Here are a couple of straws in the wind:
Private tutors are a luxury many American families cannot afford, costing anywhere between $25 to $100 an hour. But California mother Denise Robison found one online for $2.50 an hour -- in India. (Via Arnold).
And:
Research from IBM has predicted that by 2015 there will be 90 per cent fewer traders employed by the top investment banks as they lose their jobs to computer systems.
This is interesting because for years the conventional view has been that technical change and globalization have increased demand for skilled workers and university graduates relative to unskilled workers and so increased wage inequality. But might the next round of technical change cut demand for skilled workers? Or was the conventional explanation wrong all along?

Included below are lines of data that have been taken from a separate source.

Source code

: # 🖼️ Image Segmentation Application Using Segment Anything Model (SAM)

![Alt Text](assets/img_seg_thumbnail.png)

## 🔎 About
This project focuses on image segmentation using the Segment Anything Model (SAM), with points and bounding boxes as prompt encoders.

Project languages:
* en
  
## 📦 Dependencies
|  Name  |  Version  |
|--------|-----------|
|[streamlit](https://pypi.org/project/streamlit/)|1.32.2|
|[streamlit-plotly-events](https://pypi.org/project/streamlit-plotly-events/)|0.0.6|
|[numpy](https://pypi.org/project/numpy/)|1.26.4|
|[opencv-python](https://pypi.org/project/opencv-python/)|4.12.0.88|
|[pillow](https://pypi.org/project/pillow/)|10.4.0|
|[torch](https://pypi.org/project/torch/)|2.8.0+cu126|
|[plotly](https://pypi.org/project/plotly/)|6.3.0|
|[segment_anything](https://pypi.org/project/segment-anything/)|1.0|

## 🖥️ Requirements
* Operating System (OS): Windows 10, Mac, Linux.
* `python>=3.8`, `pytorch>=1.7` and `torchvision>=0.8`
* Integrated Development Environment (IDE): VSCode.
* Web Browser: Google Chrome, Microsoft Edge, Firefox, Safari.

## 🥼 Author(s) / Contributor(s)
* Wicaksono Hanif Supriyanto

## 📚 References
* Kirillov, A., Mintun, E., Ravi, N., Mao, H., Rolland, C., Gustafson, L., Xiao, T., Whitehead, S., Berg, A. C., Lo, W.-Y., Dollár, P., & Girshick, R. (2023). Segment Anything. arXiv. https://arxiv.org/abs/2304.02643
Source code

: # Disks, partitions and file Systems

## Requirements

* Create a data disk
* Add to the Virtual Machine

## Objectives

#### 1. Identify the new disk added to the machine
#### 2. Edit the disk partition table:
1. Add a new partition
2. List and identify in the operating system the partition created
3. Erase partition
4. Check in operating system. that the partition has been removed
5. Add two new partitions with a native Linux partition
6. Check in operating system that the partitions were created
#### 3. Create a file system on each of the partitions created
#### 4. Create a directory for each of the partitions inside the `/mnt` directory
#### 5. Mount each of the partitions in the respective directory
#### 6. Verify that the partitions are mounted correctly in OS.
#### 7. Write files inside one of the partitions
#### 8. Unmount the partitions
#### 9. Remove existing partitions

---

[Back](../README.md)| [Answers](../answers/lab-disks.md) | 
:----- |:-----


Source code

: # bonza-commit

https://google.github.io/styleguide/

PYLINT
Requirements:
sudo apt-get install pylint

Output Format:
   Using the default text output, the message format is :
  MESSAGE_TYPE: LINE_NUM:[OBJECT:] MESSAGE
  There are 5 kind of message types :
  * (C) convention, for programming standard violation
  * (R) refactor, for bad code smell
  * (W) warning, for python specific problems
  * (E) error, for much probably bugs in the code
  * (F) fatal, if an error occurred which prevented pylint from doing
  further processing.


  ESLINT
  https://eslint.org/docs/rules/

You do keep pointing out, rather persuasively, that the average investment manager is effectively not merely unskilled, but anti-skilled - in the sense that he does worse than a passive fund. So perhaps the key questions are (i) is your purported skill real, and (ii) is it sufficiently subtle, or even tacit, that it will be very hard to teach to a computer or to someone from a foreign land?
Posted by: dearieme | October 04, 2006 at 03:42 PM
Here in leafy Herts, when children at posh schools have to make costumes for dress-up days at school, their mums get them made by ladies from council estates in Manchester courtesy of the internet.
Posted by: Dipper | October 04, 2006 at 07:58 PM
Computer company predict computers will replace people shock!!
Posted by: Dipper | October 04, 2006 at 08:01 PM
There's surely a difference between demand for skilled workers and demand for an increase in the number of them. I think it's the quality, not the quantity which counts.
Posted by: james higham | October 04, 2006 at 08:36 PM
I long for the day when entire boards of directors are outsourced to... well, anywhere really. Anywhere but England.